Он грубо втаскивает её в дверь лечебницы и тащит дальше. Венди сопротивляется столько, сколько необходимо. Жёсткие туфли Джеймисона гулко стучат по деревянному полу и плитке. Они проходят через общие комнаты: головы опускаются, сёстры и пациенты смотрят в сторону и делают вид, что не замечают, как Джеймисон тащит Венди по коридору к лечебным кабинетам.
Она концентрируется на том, чтобы дышать ровно. Это всё ради Мэри. Если Венди сможет удержать его внимание на себе, он забудет навредить Мэри.
Джеймисон пинком распахивает дверь и вталкивает Венди внутрь. Она видит чугунную ванну, наполненную водой со льдом, и только теперь её охватывает настоящая паника. Джеймисон всё это спланировал. Возможно, он сам и пустил слух про дерево, зная, что она не сможет удержаться. Как она могла быть такой тупицей, как могла сама прыгнуть в ловушку?
– Отпусти! – Венди отбивается, растеряв всю видимость самообладания.
В этот раз он действительно собирается навредить ей; его, наверное, даже не волнует, поймают ли его. Он и убить её способен. Несчастные случаи здесь бывали, да и кто узнает правду?
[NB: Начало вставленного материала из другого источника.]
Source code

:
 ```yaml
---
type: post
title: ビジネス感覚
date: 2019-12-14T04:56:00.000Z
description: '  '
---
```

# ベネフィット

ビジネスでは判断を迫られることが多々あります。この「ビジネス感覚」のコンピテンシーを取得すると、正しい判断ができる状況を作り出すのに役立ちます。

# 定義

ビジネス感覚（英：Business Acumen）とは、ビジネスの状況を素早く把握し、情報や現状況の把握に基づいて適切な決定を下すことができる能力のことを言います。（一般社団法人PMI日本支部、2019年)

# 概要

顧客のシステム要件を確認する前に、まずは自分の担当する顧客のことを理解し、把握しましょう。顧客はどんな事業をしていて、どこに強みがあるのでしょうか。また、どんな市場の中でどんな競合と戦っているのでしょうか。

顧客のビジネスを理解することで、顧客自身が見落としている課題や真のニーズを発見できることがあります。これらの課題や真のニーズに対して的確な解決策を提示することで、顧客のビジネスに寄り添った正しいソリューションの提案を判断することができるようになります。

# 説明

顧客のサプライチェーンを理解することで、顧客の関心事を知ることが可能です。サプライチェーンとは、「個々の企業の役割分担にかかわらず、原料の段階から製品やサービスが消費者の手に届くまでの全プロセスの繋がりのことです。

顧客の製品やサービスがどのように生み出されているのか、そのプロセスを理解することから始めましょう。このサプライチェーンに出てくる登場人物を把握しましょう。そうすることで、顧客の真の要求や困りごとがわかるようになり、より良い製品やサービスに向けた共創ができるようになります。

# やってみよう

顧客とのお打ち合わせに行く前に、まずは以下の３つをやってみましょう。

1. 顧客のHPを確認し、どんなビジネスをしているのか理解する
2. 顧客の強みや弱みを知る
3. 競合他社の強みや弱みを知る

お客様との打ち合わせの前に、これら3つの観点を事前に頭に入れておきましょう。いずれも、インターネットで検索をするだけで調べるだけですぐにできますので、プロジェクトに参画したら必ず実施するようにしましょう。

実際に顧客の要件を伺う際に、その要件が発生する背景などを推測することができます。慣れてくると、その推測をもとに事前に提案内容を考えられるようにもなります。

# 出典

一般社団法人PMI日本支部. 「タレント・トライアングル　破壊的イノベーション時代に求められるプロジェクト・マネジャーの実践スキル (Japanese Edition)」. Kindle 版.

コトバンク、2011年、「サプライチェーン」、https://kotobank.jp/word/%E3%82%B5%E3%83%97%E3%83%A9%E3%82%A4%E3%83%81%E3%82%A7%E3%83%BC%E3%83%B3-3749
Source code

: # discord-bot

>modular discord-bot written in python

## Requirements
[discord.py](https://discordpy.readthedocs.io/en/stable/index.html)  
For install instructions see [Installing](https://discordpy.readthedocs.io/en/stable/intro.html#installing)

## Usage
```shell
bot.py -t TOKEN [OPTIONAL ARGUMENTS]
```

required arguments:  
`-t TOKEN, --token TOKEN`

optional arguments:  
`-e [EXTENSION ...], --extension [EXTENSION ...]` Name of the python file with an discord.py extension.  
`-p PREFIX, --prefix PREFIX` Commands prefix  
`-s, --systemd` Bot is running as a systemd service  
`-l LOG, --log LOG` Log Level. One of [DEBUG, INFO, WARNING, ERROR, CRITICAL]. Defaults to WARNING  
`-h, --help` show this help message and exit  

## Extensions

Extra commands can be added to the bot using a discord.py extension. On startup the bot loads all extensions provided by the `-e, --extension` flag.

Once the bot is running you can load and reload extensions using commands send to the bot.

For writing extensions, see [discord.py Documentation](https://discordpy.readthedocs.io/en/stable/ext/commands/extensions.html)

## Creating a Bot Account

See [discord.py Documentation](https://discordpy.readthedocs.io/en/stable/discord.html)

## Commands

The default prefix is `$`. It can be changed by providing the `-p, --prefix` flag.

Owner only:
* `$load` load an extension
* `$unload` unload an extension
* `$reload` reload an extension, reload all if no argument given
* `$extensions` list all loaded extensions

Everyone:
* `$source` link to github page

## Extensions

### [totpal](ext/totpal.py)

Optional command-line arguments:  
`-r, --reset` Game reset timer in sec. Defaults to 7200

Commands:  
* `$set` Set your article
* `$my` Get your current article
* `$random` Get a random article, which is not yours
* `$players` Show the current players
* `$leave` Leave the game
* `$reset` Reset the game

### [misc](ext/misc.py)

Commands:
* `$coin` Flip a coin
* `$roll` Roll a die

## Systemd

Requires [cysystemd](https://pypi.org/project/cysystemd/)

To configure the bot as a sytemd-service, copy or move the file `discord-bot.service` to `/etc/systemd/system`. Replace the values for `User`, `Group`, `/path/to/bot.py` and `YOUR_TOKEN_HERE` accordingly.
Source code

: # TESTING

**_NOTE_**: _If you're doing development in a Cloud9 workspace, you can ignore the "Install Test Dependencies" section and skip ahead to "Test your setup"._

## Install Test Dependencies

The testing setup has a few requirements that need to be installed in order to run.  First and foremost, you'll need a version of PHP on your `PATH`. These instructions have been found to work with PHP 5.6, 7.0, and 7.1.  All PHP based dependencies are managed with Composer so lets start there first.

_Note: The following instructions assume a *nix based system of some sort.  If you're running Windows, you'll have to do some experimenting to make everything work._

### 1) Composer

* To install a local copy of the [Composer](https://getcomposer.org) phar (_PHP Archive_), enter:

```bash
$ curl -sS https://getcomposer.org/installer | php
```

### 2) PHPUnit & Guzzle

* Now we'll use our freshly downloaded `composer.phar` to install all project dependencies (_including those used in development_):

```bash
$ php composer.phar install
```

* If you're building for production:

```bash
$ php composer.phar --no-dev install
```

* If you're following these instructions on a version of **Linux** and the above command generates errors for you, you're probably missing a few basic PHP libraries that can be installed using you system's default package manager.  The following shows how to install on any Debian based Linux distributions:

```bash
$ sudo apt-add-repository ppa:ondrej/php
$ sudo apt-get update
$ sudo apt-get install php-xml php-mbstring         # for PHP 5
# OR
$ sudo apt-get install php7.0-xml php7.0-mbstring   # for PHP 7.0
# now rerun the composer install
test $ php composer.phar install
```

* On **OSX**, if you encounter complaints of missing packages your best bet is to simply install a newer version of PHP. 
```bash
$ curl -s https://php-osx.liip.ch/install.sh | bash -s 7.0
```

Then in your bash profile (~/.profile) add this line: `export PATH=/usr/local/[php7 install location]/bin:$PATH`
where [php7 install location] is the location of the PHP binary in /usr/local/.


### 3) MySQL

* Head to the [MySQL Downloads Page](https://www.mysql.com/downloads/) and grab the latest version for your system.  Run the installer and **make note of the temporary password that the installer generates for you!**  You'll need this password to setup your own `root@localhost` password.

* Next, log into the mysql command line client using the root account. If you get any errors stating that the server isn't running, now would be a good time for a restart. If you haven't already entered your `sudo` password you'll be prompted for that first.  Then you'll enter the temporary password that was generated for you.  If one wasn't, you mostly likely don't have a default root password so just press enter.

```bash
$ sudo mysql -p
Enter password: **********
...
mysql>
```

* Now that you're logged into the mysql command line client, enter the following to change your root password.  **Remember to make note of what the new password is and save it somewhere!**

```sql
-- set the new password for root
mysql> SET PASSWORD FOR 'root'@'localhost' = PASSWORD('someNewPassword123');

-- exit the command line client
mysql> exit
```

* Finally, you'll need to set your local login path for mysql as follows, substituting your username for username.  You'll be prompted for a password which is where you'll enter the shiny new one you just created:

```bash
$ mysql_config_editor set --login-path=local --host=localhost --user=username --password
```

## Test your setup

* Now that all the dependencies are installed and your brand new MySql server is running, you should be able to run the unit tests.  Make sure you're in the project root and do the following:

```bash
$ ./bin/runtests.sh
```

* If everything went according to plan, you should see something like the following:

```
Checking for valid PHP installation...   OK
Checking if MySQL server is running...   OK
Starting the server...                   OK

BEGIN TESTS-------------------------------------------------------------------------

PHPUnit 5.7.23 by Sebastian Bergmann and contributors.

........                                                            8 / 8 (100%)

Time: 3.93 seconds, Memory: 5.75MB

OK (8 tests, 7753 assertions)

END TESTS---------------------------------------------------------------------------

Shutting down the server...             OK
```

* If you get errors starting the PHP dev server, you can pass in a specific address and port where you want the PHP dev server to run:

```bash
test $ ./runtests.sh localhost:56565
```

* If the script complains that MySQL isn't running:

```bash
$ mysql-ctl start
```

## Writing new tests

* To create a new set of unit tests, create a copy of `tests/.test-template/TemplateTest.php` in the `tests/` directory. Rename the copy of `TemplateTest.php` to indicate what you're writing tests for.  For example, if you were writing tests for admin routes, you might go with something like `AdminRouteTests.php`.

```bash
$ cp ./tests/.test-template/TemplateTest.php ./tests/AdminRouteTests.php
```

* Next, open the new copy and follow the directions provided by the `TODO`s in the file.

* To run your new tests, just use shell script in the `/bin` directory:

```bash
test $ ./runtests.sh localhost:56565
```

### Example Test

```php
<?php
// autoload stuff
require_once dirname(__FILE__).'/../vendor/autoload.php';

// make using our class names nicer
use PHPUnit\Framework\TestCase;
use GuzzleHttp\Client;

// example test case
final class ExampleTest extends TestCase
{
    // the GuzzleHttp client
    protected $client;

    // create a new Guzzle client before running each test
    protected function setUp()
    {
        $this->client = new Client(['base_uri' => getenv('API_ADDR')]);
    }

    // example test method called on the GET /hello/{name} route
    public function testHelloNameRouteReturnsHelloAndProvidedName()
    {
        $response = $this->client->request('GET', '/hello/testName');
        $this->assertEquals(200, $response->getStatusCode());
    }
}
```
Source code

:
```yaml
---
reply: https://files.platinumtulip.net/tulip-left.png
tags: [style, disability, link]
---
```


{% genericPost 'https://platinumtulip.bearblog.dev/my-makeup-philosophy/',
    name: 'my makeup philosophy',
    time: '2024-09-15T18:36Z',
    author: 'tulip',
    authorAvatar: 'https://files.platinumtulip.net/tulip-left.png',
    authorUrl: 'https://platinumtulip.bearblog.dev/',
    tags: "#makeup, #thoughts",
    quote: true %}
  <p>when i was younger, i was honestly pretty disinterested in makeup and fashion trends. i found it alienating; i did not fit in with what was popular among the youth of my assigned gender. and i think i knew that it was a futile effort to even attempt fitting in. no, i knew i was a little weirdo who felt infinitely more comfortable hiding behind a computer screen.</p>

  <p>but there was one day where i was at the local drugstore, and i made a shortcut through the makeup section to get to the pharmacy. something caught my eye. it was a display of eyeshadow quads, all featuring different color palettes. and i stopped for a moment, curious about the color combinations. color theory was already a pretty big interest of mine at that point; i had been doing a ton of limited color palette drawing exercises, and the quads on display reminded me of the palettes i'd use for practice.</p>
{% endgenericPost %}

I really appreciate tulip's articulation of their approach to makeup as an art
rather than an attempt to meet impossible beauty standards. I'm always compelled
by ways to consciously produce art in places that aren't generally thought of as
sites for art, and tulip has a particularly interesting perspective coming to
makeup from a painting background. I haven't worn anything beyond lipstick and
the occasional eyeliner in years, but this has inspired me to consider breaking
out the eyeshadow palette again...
Венди со всей силы бьёт каблуком, пытаясь попасть Джеймисону по ноге. Но он носит твёрдые ботинки, так что она только поскальзывается. Он даже не замедляет ход и неумолимо тащит её к ванне со льдом. Венди упирается, но Джеймисон гораздо тяжелее.
Хочется быть смелой, убедить себя, что это просто вода. Доктор Харрингтон прописал ей тёплые ванны, чтобы было легче заснуть, а однажды – холодное обрызгивание, чтобы кровь успокоилась. Но здесь другое. Её родители утонули в ледяной воде. А теперь Джеймисон собирается и её утопить.
– Подай повязку, – говорит Джеймисон поверх её головы.
Венди выворачивается и видит Эванса, который закрывает дверь. Она представляет, как Мэри, запертая в палате, колотит в дверь, а остальные санитары и сёстры делают вид, что не слышат. Ну она хотя бы в безопасности. Венди изо всех сил цепляется за эту мысль.
Эванс подходит, и пока Джеймисон отвлёкся, Венди со всех сил закидывает голову назад. Боль расцветает в затылке, но оно того стоило: она ощущает, как череп столкнулся с носом Джеймисона. Он не отпускает её, а бьёт по голове. Тусклые звездочки вспыхивают перед глазами, в ушах снова звенит. Ноги подгибаются, но Джеймисон не даёт ей упасть. Эванс надевает повязку на глаза и туго затягивает, и Венди закусывает губу, чтобы не закричать, когда повязка врезается в место удара.
Джеймисон поднимает её легко, как ребёнка, держа её руки прижатыми к телу. Она бешено пинается, но ни в кого не попадает.
Он роняет её в ледяную воду.
Вода выплёскивается за края ванны. Голова уходит под воду. Венди выныривает, давясь и хватая воздух. Холод жжёт, кожа будто ободрана с костей. Она цепляется за края ванны, расплёскивая ещё больше воды, но Джеймисон удерживает её. Он пихает её под воду, и время замирает.
Кровь приливает к голове от ужаса и от холода и гремит громче всего, что Венди когда-либо слышала. Грудь неистово ноет от нехватки воздуха; она вот-вот не сможет удержаться и вдохнёт воду! Глаза пульсируют от давления, она пытается держать рот закрытым, и становится всё больнее. Она не может, не может дать ему выиграть!
Джеймисон вытаскивает её наружу, она отплёвывается, вода льёт ручьём. Венди кашляет, тело сотрясает дрожь, зубы клацают от холода. Она готовится к продолжению, но Джеймисон не окунает её снова. Только кладёт руки ей на плечи – показывает, что ему совсем не сложно удержать её на месте. Так будто ещё хуже – его руки, её напряжённое тело, ожидание, что он вот-вот снова окунёт её. Она пинается, но ноги скользят, не находя опоры на дне ванны. Она не может встать, не может сбежать. Она ничего не может. Он победил, вот и всё.
Венди прекращает бороться. Жаль, что она не может ещё и перестать дрожать, но это ей неподвластно. Слёзы льются из-под повязки, и она ненавидит себя. Они горячие, но не согревают, а едва ощущаются. Она медленно подтягивает ноги, обнимает колени, пытаясь стать как можно меньше и сохранить тепло.